§ **Task goal**: Among the lines below, restate word for word only those from the line with "2018-03-01|-|2 sets of" through the line with "2018-02-05|2 sets of", with both end lines kept.

★ ★ ★ ★ ★

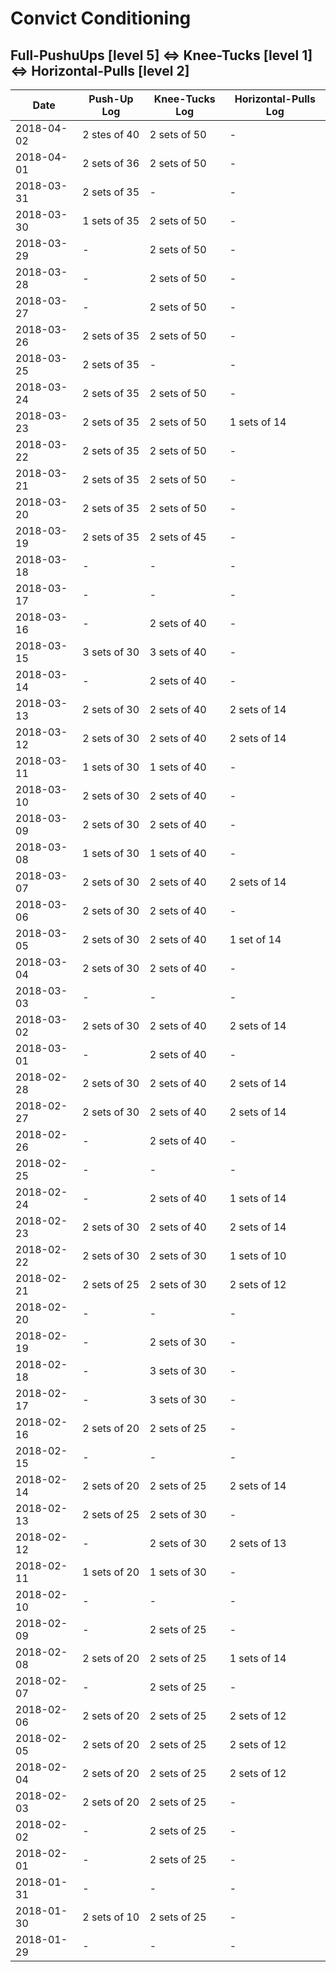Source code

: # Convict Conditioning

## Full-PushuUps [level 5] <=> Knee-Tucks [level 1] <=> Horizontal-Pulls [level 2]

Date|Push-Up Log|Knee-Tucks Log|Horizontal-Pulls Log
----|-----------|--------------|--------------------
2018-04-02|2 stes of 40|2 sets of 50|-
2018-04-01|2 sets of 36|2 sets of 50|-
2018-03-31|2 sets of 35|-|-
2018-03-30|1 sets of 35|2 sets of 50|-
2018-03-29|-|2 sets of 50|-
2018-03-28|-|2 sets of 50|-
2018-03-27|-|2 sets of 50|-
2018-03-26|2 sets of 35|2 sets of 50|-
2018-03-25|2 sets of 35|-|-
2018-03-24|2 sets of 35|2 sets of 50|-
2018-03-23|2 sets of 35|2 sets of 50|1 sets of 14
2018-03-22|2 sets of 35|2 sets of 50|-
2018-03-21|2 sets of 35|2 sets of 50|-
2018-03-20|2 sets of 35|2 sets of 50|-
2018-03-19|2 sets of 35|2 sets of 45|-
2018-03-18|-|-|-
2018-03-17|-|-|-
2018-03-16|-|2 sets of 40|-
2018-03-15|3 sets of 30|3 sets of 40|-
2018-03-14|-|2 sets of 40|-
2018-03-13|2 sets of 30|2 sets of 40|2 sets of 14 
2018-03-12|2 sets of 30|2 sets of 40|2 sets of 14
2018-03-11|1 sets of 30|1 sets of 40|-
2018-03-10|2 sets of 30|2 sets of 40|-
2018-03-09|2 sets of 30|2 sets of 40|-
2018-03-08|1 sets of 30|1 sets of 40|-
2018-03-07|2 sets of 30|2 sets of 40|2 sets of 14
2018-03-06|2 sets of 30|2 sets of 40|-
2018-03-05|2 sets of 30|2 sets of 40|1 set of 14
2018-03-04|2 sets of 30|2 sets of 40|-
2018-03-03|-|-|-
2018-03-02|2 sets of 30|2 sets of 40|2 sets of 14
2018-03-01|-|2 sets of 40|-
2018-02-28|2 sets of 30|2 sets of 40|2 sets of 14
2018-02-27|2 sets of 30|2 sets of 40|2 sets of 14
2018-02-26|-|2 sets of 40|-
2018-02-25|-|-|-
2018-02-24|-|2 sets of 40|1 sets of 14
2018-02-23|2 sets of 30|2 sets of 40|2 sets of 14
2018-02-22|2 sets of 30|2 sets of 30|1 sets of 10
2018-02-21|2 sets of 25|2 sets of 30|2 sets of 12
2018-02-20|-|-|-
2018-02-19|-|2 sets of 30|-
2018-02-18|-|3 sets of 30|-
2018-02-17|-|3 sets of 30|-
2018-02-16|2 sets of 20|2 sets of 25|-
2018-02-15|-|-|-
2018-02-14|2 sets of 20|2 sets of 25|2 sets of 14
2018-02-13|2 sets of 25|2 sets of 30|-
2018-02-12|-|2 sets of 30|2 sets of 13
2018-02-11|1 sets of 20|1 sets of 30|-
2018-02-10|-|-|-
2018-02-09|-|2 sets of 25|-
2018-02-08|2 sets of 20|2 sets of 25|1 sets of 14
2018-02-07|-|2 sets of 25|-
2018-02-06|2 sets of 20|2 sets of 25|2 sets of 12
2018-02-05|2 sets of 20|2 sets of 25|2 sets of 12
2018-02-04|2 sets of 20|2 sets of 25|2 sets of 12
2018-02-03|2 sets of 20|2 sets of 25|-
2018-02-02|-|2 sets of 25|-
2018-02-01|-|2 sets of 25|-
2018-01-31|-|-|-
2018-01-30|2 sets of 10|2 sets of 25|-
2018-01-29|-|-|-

★ ★ ★ ★ ★

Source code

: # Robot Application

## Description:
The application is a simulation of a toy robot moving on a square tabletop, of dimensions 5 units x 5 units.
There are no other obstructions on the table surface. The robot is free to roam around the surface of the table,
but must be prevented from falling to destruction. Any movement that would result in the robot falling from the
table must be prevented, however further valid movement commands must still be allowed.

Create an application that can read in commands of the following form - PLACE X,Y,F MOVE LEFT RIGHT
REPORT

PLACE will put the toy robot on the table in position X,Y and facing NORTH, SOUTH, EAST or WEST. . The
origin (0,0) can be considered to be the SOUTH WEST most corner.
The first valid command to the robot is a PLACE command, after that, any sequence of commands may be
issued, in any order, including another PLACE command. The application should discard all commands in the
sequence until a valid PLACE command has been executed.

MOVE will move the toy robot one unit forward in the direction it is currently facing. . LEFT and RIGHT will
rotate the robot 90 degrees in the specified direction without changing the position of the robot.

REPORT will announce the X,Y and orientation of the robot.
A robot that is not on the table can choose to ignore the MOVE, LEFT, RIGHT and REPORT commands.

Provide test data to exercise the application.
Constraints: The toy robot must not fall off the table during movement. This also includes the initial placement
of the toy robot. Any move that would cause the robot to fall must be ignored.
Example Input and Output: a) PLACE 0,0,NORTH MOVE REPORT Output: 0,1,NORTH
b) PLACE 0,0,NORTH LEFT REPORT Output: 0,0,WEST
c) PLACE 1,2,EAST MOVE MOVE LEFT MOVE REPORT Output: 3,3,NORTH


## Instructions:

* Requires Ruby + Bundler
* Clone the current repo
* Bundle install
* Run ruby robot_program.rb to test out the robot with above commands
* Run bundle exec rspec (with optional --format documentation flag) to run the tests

★ ★ ★ ★ ★

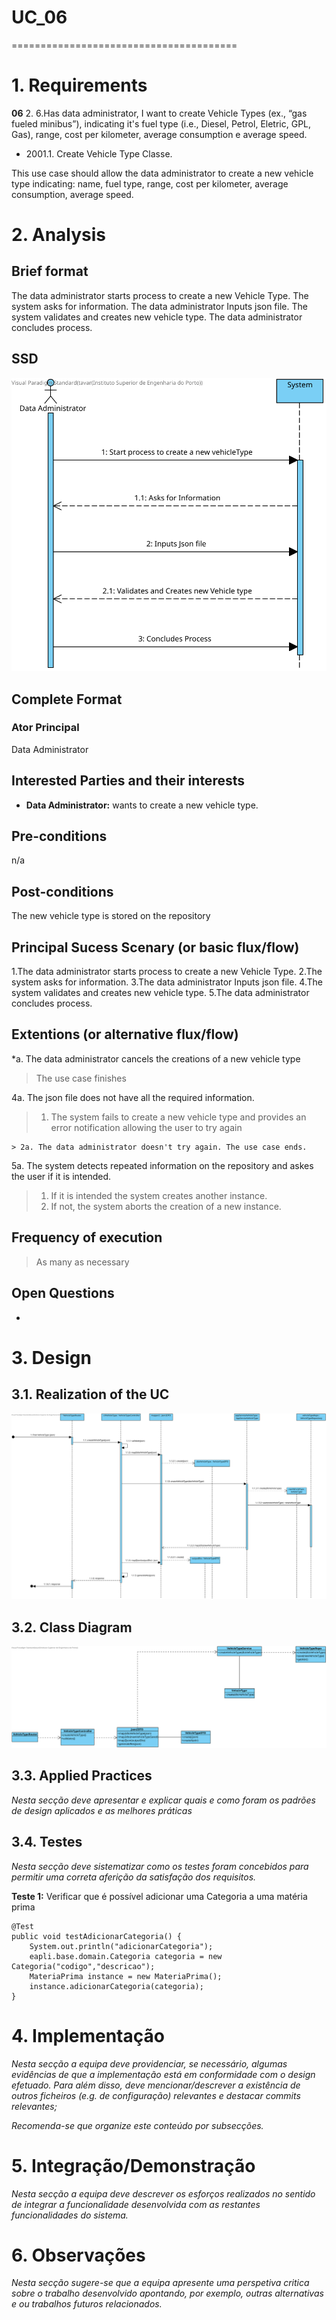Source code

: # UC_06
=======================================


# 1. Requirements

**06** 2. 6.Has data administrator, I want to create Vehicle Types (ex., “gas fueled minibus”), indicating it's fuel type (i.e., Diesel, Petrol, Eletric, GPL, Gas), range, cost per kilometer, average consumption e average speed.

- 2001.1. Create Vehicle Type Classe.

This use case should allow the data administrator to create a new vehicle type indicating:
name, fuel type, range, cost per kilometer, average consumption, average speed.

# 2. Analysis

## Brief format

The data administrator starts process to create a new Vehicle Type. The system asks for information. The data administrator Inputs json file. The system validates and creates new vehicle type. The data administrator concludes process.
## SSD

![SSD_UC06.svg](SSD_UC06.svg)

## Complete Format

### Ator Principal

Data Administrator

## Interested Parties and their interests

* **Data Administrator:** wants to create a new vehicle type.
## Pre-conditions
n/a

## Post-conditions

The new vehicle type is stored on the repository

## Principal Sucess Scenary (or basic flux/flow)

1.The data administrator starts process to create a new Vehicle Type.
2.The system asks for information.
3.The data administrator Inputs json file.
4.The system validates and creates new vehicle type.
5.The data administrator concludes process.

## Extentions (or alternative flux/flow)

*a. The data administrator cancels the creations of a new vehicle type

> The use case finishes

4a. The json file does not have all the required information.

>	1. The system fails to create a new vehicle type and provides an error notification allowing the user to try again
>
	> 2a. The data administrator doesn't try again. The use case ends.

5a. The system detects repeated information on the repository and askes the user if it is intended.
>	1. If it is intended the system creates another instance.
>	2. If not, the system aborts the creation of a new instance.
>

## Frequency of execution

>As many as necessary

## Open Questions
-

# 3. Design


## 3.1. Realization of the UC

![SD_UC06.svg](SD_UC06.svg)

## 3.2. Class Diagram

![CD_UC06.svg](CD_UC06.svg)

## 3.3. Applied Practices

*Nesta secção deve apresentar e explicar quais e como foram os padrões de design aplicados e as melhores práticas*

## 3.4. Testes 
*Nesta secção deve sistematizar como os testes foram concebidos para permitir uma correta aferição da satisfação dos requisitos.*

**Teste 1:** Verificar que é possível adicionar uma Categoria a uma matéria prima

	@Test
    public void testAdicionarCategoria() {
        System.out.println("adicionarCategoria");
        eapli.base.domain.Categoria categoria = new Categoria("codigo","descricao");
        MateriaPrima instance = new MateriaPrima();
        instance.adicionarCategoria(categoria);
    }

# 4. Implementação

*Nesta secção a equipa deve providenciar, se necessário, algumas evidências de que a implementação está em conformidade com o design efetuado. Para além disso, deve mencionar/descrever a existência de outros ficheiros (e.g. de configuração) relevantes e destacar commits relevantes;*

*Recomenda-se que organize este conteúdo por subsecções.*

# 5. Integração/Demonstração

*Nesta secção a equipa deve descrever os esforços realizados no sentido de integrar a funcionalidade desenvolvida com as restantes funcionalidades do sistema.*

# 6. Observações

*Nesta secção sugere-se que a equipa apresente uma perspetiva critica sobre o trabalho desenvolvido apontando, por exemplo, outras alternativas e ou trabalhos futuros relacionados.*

★ ★ ★ ★ ★

§ **Solution to this problem**:
2018-03-01|-|2 sets of 40|-
2018-02-28|2 sets of 30|2 sets of 40|2 sets of 14
2018-02-27|2 sets of 30|2 sets of 40|2 sets of 14
2018-02-26|-|2 sets of 40|-
2018-02-25|-|-|-
2018-02-24|-|2 sets of 40|1 sets of 14
2018-02-23|2 sets of 30|2 sets of 40|2 sets of 14
2018-02-22|2 sets of 30|2 sets of 30|1 sets of 10
2018-02-21|2 sets of 25|2 sets of 30|2 sets of 12
2018-02-20|-|-|-
2018-02-19|-|2 sets of 30|-
2018-02-18|-|3 sets of 30|-
2018-02-17|-|3 sets of 30|-
2018-02-16|2 sets of 20|2 sets of 25|-
2018-02-15|-|-|-
2018-02-14|2 sets of 20|2 sets of 25|2 sets of 14
2018-02-13|2 sets of 25|2 sets of 30|-
2018-02-12|-|2 sets of 30|2 sets of 13
2018-02-11|1 sets of 20|1 sets of 30|-
2018-02-10|-|-|-
2018-02-09|-|2 sets of 25|-
2018-02-08|2 sets of 20|2 sets of 25|1 sets of 14
2018-02-07|-|2 sets of 25|-
2018-02-06|2 sets of 20|2 sets of 25|2 sets of 12
2018-02-05|2 sets of 20|2 sets of 25|2 sets of 12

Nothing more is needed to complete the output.